Li Hui, Li Rong, Zhong Sen, Ren Hong, Zou Yongsheng, Chen Xuanshi, Shi Xiaoling, Wang Mingyong, Long Han'an, Luo Yuebei
The Affiliated hospital of Luzhou Medical College, Luzhou, Sichuan 646000, China.
Vaccine. 2006 Feb 27;24(9):1315-23. doi: 10.1016/j.vaccine.2005.09.025. Epub 2005 Sep 27.
DNA vaccination has emerged as a powerful approach in the search for a more efficacious vaccine against tuberculosis (TB). In this study, we evaluated the immunogenicity and protective efficacy of Mtb8.4/hIL-12 chimeric gene vaccine. The Mtb8.4/hIL-12 chimeric gene was amplified by PCR and cloned into the eukaryotic expression vector pCI-neo. C57BL/6N mice were vaccinated with Mtb8.4/hIL-12 chimeric gene vaccine for three times at 3 weeks intervals. Four weeks after the final inoculation, three mice per group were sacrificed to assess cytokine response and CTL induction and the other five mice per group were challenged intravenously in a lateral tail vein with 1 x 10(6) CFU of virulent Mycobacterium tuberculosis H37Rv. Spleen and the left lung were harvested from each mouse at 4 weeks after infection and homogenized in sterile saline. Serial dilutions of organ homogenates were plated on L-J agar and incubated 37 degrees C until colonies were visible 4 weeks later. Protective efficacies in each experiment were expressed as reduced CFU and were compared with the negative control group. The right lung was obtained from each mouse and immediately inflated with and stored in 10% formalin saline. Tissues were embedded in paraffin, sectioned and stained with hematoxylin and eosin. Mtb8.4/hIL-12 chimeric gene vaccine induced the secretion of more of Th1 cytokines, but not IL-4 and enhanced CTL activity. Mice immunized with Mtb8.4/hIL-12 chimeric gene vaccine had fewer and smaller tubercles than control groups. As expected, control mice had the highest bacterial loads in both lung and spleen. Immunization with Mtb8.4/hIL-12 chimeric gene vaccine could remarkably reduced CFU counts in organs. When it was used to construct the chimeric gene vaccine, hIL-12 could improve the immune efficacy of Mtb8.4 gene vaccine.
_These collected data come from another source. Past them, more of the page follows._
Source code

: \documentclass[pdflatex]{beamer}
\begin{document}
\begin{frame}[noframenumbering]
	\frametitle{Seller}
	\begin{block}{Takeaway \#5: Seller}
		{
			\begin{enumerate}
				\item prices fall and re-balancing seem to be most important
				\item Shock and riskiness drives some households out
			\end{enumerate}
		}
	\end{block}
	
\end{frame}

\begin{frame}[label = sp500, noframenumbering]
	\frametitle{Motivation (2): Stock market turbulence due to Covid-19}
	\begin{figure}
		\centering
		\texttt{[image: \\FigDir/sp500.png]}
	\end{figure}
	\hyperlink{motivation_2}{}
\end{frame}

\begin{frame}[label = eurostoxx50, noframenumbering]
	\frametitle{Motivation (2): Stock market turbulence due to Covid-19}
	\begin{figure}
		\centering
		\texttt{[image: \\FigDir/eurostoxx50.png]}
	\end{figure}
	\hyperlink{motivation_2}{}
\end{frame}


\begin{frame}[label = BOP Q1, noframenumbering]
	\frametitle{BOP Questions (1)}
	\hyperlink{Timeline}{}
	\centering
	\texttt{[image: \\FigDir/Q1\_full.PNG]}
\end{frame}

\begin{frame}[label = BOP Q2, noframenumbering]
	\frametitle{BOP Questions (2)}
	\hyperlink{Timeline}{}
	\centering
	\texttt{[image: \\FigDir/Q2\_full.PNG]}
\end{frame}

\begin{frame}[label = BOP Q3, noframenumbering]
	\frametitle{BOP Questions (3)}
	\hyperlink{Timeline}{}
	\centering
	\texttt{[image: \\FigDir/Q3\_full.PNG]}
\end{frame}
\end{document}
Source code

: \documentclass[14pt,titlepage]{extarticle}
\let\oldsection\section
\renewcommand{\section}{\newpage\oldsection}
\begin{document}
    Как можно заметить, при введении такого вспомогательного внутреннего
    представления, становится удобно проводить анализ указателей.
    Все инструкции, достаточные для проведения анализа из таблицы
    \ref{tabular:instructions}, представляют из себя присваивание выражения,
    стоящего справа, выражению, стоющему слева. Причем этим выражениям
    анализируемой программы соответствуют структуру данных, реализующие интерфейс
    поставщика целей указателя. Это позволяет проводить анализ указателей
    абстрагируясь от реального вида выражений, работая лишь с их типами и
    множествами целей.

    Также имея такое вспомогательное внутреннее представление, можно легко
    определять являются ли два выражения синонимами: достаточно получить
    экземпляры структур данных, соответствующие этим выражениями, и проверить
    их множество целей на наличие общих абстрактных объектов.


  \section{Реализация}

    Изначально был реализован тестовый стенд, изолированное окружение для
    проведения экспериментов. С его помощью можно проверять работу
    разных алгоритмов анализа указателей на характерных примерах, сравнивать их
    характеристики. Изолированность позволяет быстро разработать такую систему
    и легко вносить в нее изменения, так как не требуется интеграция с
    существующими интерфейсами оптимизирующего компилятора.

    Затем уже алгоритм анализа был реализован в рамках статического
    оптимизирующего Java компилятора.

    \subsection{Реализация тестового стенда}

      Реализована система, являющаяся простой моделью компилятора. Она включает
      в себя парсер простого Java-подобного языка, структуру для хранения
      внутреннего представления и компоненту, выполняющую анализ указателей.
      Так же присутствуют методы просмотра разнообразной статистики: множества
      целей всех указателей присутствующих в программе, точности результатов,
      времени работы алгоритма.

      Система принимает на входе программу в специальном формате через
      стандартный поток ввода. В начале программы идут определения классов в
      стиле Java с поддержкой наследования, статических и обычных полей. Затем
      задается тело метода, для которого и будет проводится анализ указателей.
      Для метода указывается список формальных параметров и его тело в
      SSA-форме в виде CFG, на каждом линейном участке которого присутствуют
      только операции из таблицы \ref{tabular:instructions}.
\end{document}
DNA疫苗已成为寻找更有效抗结核(TB)疫苗的一种有力方法。在本研究中,我们评估了Mtb8.4/hIL-12嵌合基因疫苗的免疫原性和保护效力。通过PCR扩增Mtb8.4/hIL-12嵌合基因,并将其克隆到真核表达载体pCI-neo中。C57BL/6N小鼠每隔3周用Mtb8.4/hIL-12嵌合基因疫苗接种3次。末次接种后4周,每组处死3只小鼠以评估细胞因子反应和CTL诱导,每组另外5只小鼠经尾静脉外侧静脉注射1×10(6)CFU强毒结核分枝杆菌H37Rv进行攻毒。感染后4周从每只小鼠采集脾脏和左肺,在无菌盐水中匀浆。将器官匀浆的系列稀释液接种于L-J琼脂平板,37℃孵育至4周后可见菌落。每次实验中的保护效力以CFU减少量表示,并与阴性对照组进行比较。从每只小鼠获取右肺,立即用10%甲醛生理盐水充气并保存。组织用石蜡包埋、切片,并用苏木精和伊红染色。Mtb8.4/hIL-12嵌合基因疫苗诱导分泌更多的Th1细胞因子,但不包括IL-4,并增强了CTL活性。用Mtb8.4/hIL-12嵌合基因疫苗免疫的小鼠比对照组有更少、更小的结核结节。正如预期的那样,对照小鼠在肺和脾脏中的细菌载量最高。用Mtb8.4/hIL-12嵌合基因疫苗免疫可显著降低器官中的CFU计数。当用于构建嵌合基因疫苗时,hIL-12可提高Mtb8.4基因疫苗的免疫效力。